Question

hw 9 rational functions
due wednesday by 11:59pm points 100 submitting an external tool
consider the graph of the function $f(x)=\frac{x^{2}-1}{x^{2}+3x - 4}$.
which describes the vertical asymptote and the removable discontinuity?
select the correct answer below:
the vertical asymptote is $x=-4$ and the removable discontinuity is at $x=-1$.
the vertical asymptote is $x=-4$ and the removable discontinuity is at $x = 1$.
the vertical asymptote is $x = 1$ and the removable discontinuity is at $x=-4$.
the vertical asymptote is $x = 1$ and the removable discontinuity is at $x = 4$.
the vertical asymptote is $x = 4$ and the removable discontinuity is at $x=-1$.
the vertical asymptote is $x = 4$ and the removable discontinuity is at $x = 1$.

Explanation:

Step1: Factor the numerator and denominator

The numerator $x^{2}-1=(x + 1)(x - 1)$. The denominator $x^{2}+3x - 4=(x + 4)(x - 1)$. So $f(x)=\frac{(x + 1)(x - 1)}{(x + 4)(x - 1)}$.

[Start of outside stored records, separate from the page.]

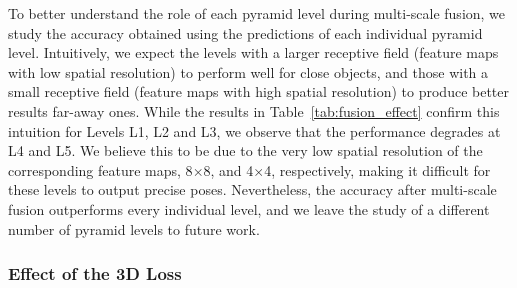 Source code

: To better understand the role of each pyramid level during multi-scale fusion, we study the accuracy obtained using the predictions of each individual pyramid level.
Intuitively, we expect the levels with a larger receptive field (feature maps with low spatial resolution) to perform well for close objects, and those with a small receptive field (feature maps with high spatial resolution) to produce better results far-away ones. While the results in Table~\ref{tab:fusion_effect} confirm this intuition for Levels L1, L2 and L3, we observe that the performance degrades at L4 and L5. We believe this to be due to the very low spatial resolution of the corresponding feature maps, 8$\times$8, and 4$\times$4, respectively, making it difficult for these levels to output precise poses. Nevertheless, the accuracy after multi-scale fusion outperforms every individual level, and we leave the study of a different number of pyramid levels to future work.


\subsubsection{Effect of the 3D Loss}




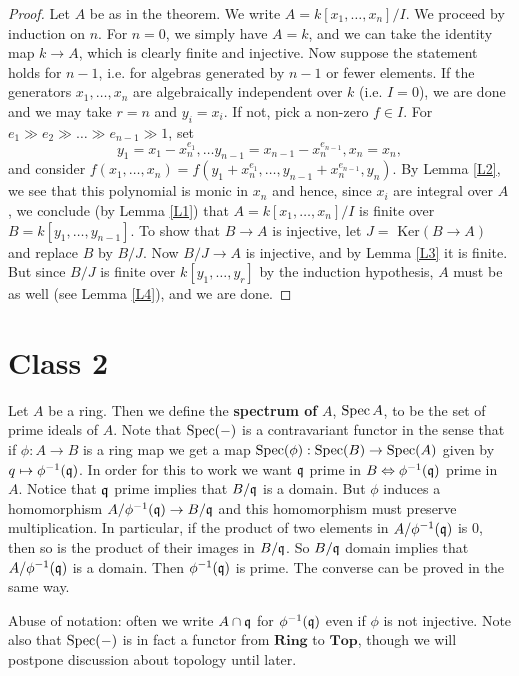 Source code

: \documentclass{../mathnotes}
\begin{document}
\begin{proof}
Let $A$ be as in the theorem. We write $A=k[x_1,\ldots, x_n]/I$. We proceed by induction on $n$. For $n=0$, we simply have $A=k$, and we can take the identity map $k\to A$, which is clearly finite and injective. Now suppose the statement holds for $n-1$, i.e. for algebras generated by $n-1$ or fewer elements. If the generators $x_1,\ldots,x_n$ are algebraically independent over $k$ (i.e. $I=0$), we are done and we may take $r=n$ and $y_i=x_i$. If not, pick a non-zero $f\in I$. For $e_1\gg e_2\gg\ldots\gg e_{n-1}\gg 1$, set
\[y_1=x_1-x_n^{e_1},\ldots y_{n-1}=x_{n-1}-x_n^{e_{n-1}},x_n=x_n,\]
and consider $f(x_1,\ldots, x_n)=f(y_1+x_n^{e_1},\ldots,y_{n-1}+x_n^{e_{n-1}},y_n)$. By  Lemma \ref{L2}, we see that this polynomial is monic in $x_n$ and hence, since $x_i$ are integral over $A$, we conclude (by Lemma \ref{L1}) that $A=k[x_1,\ldots,x_n]/I$ is finite over $B=k[y_1,\ldots, y_{n-1}]$. To show that $B\to A$ is injective, let $J =$ Ker$(B \to A)$ and replace $B$ by $B/J$. Now $B/J \to A$ is injective, and by Lemma \ref{L3} it is finite. But since $B/J$ is finite over $k[y_1,\ldots,y_r]$ by the induction hypothesis, $A$ must be as well (see Lemma \ref{L4}), and we are done.
\end{proof}


\section*{Class 2}

    Let $A$ be a ring. Then we define the \textbf{spectrum of} $A$, $\operatorname{Spec} A$, to be the set of prime ideals of $A$.
    Note that $\operatorname{Spec}(-)$ is a contravariant functor in the sense that if $\phi:A\to B$ is a ring map we get a map $\operatorname{Spec}(\phi):\operatorname{Spec}(B)\to\operatorname{Spec}(A)$ given by $q\mapsto \phi^{-1}(\mathfrak q)$. In order for this to work we want $\mathfrak q$ prime in $B \Leftrightarrow \phi^{-1}(\mathfrak q)$ prime in $A$. Notice that $\mathfrak q$ prime implies that $B/\mathfrak q$ is a domain. But $\phi$ induces a homomorphism $A/\phi^{-1}(\mathfrak q) \to B/\mathfrak q$ and this homomorphism must preserve multiplication. In particular, if the product of two elements in $A/\phi^{-1}(\mathfrak q)$ is 0, then so is the product of their images in $B/\mathfrak q$. So $B/\mathfrak q$ domain implies that $A/\phi^{-1}(\mathfrak q)$ is a domain. Then $\phi^{-1}(\mathfrak q)$ is prime. The converse can be proved in the same way.
    

\begin{rem}
    Abuse of notation: often we write $A\cap \mathfrak q$ for $\phi^{-1}(\mathfrak q)$ even if $\phi$ is not injective. Note also that $\operatorname{Spec}(-)$ is in fact a functor from $\mathbf{Ring}$ to $\mathbf{Top}$, though we will postpone discussion about topology until later.
\end{rem}
\end{document}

Step2: Find the vertical asymptote

Vertical asymptotes occur where the denominator is zero and the numerator is non - zero. Set the denominator $(x + 4)(x - 1)=0$. Solving gives $x=-4$ or $x = 1$. But since we can cancel out the factor $(x - 1)$ in the numerator and denominator, $x=-4$ is the vertical asymptote.

Step3: Find the removable discontinuity

A removable discontinuity occurs when a factor can be canceled out in the numerator and denominator. After canceling out $(x - 1)$ (where $x
eq1$), there is a removable discontinuity at $x = 1$.

Answer:

The vertical asymptote is $x=-4$ and the removable discontinuity is at $x = 1$. So the correct answer is: The vertical asymptote is $x=-4$ and the removable discontinuity is at $x = 1$.